Hasta ahora, salvo los directamente involucrados, nadie sabe a ciencia cierta a qué intereses responde la “separación amistosa” que dieron a conocer anteayer, por separado, los dirigentes del PRI, Pedro Joaquín Coldwell, y del Panal, Luis Castro. Algunas voces han insistido en que la ruptura es producto de diferencias entre ambas dirigencias por el reparto de cuotas de poder para el partido cuya jefa máxima es Elba Esther Gordillo. Otros intentos de explicación atribuyen el hecho a la salida del propio Moreira de la dirigencia priísta, quien era el vínculo más sólido entre el gordillismo y el aspirante presidencial del tricolor.
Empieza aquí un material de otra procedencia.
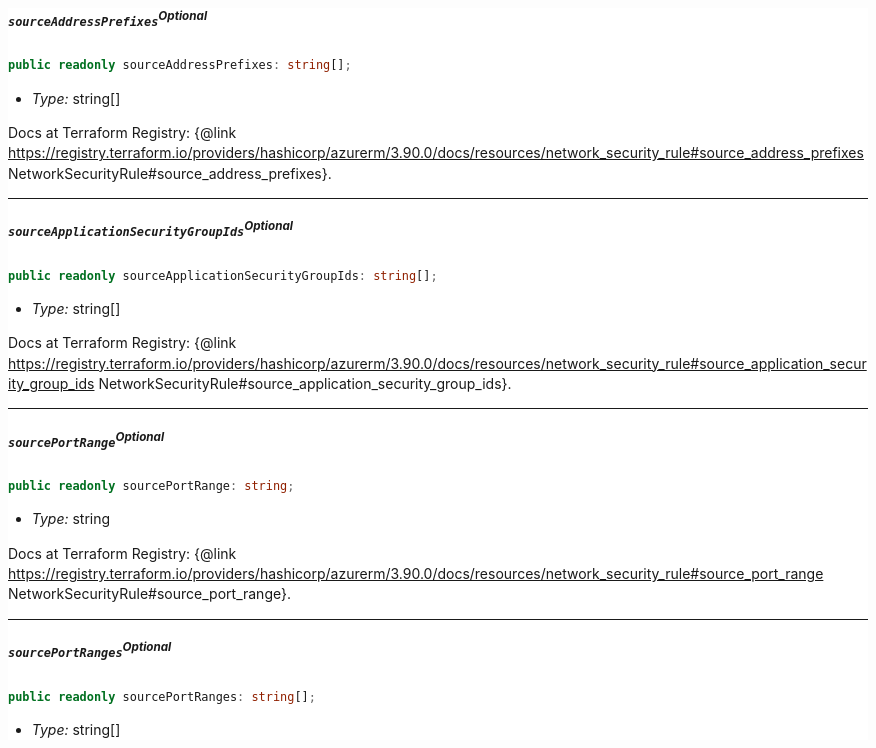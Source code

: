 
##### `sourceAddressPrefixes`<sup>Optional</sup> <a name="sourceAddressPrefixes" id="@cdktf/provider-azurerm.networkSecurityRule.NetworkSecurityRuleConfig.property.sourceAddressPrefixes"></a>

```typescript
public readonly sourceAddressPrefixes: string[];
```

- *Type:* string[]

Docs at Terraform Registry: {@link https://registry.terraform.io/providers/hashicorp/azurerm/3.90.0/docs/resources/network_security_rule#source_address_prefixes NetworkSecurityRule#source_address_prefixes}.

---

##### `sourceApplicationSecurityGroupIds`<sup>Optional</sup> <a name="sourceApplicationSecurityGroupIds" id="@cdktf/provider-azurerm.networkSecurityRule.NetworkSecurityRuleConfig.property.sourceApplicationSecurityGroupIds"></a>

```typescript
public readonly sourceApplicationSecurityGroupIds: string[];
```

- *Type:* string[]

Docs at Terraform Registry: {@link https://registry.terraform.io/providers/hashicorp/azurerm/3.90.0/docs/resources/network_security_rule#source_application_security_group_ids NetworkSecurityRule#source_application_security_group_ids}.

---

##### `sourcePortRange`<sup>Optional</sup> <a name="sourcePortRange" id="@cdktf/provider-azurerm.networkSecurityRule.NetworkSecurityRuleConfig.property.sourcePortRange"></a>

```typescript
public readonly sourcePortRange: string;
```

- *Type:* string

Docs at Terraform Registry: {@link https://registry.terraform.io/providers/hashicorp/azurerm/3.90.0/docs/resources/network_security_rule#source_port_range NetworkSecurityRule#source_port_range}.

---

##### `sourcePortRanges`<sup>Optional</sup> <a name="sourcePortRanges" id="@cdktf/provider-azurerm.networkSecurityRule.NetworkSecurityRuleConfig.property.sourcePortRanges"></a>

```typescript
public readonly sourcePortRanges: string[];
```

- *Type:* string[]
Más allá de esas hipótesis, es de destacar que, a diferencia de lo ocurrido hace más de seis años, cuando la salida de Gordillo del PRI se dio en el contexto de una confrontación abierta con la dirigencia de ese partido, ahora la separación se produce en un clima de aparente tranquilidad, en medio de afirmaciones de que la decisión se da de común acuerdo y que persigue el beneficio mutuo.
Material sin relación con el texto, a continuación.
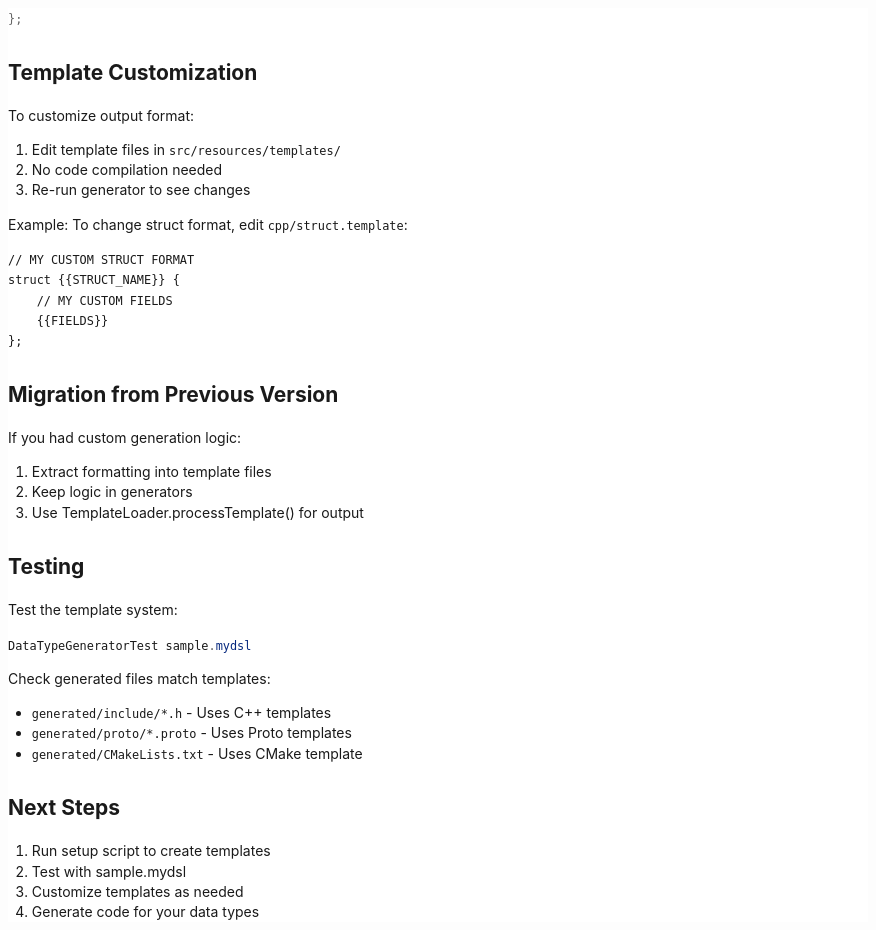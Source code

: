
 ```cpp
};
```

## Template Customization

To customize output format:
1. Edit template files in `src/resources/templates/`
2. No code compilation needed
3. Re-run generator to see changes

Example: To change struct format, edit `cpp/struct.template`:
```
// MY CUSTOM STRUCT FORMAT
struct {{STRUCT_NAME}} {
    // MY CUSTOM FIELDS
    {{FIELDS}}
};
```

## Migration from Previous Version

If you had custom generation logic:
1. Extract formatting into template files
2. Keep logic in generators
3. Use TemplateLoader.processTemplate() for output

## Testing

Test the template system:
```java
DataTypeGeneratorTest sample.mydsl
```

Check generated files match templates:
- `generated/include/*.h` - Uses C++ templates
- `generated/proto/*.proto` - Uses Proto templates
- `generated/CMakeLists.txt` - Uses CMake template

## Next Steps

1. Run setup script to create templates
2. Test with sample.mydsl
3. Customize templates as needed
4. Generate code for your data types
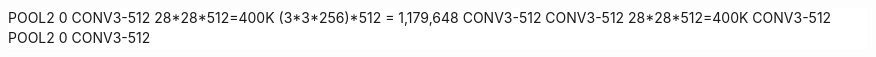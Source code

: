   </tr>

  <tr>

   <td width="87">POOL2</td>

   <td width="211"> </td>

   <td width="172">0</td>

  </tr>

  <tr>

   <td width="87">CONV3-512</td>

   <td width="211">28*28*512=400K</td>

   <td width="172">(3*3*256)*512 = 1,179,648</td>

  </tr>

  <tr>

   <td width="87">CONV3-512</td>

   <td width="211"> </td>

   <td width="172"> </td>

  </tr>

  <tr>

   <td width="87">CONV3-512</td>

   <td width="211">28*28*512=400K</td>

   <td width="172"> </td>

  </tr>

  <tr>

   <td width="87">CONV3-512</td>

   <td width="211"> </td>

   <td width="172"> </td>

  </tr>

  <tr>

   <td width="87">POOL2</td>

   <td width="211"> </td>

   <td width="172">0</td>

  </tr>

  <tr>

   <td width="87">CONV3-512</td>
Con este telón de fondo, es pertinente ponderar el señalamiento formulado ayer por el aspirante presidencial de las izquierdas, Andrés Manuel López Obrador, de que la anunciada ruptura no es más que una “simulación” para evitar que la cercanía formal entre Gordillo y Peña Nieto provoque mayor erosión a la imagen del segundo; que “sigue vigente el acuerdo entre ellos” y que la versión de que el Panal postulará un candidato presidencial propio es una maniobra similar a la que ese partido puso en marcha en 2006, “para ayudarle a Peña Nieto como lo hicieron con Calderón”. De confirmarse tal hipótesis, daría cuenta de la reiteración, en 2012, de uno de los factores irregulares que marcaron los comicios de hace seis años, y de un nuevo intento por defraudar la voluntad de los votantes de ambos partidos, pues ni unos ni otros estarían informados de qué clase de fórmula política favorecen con su sufragio.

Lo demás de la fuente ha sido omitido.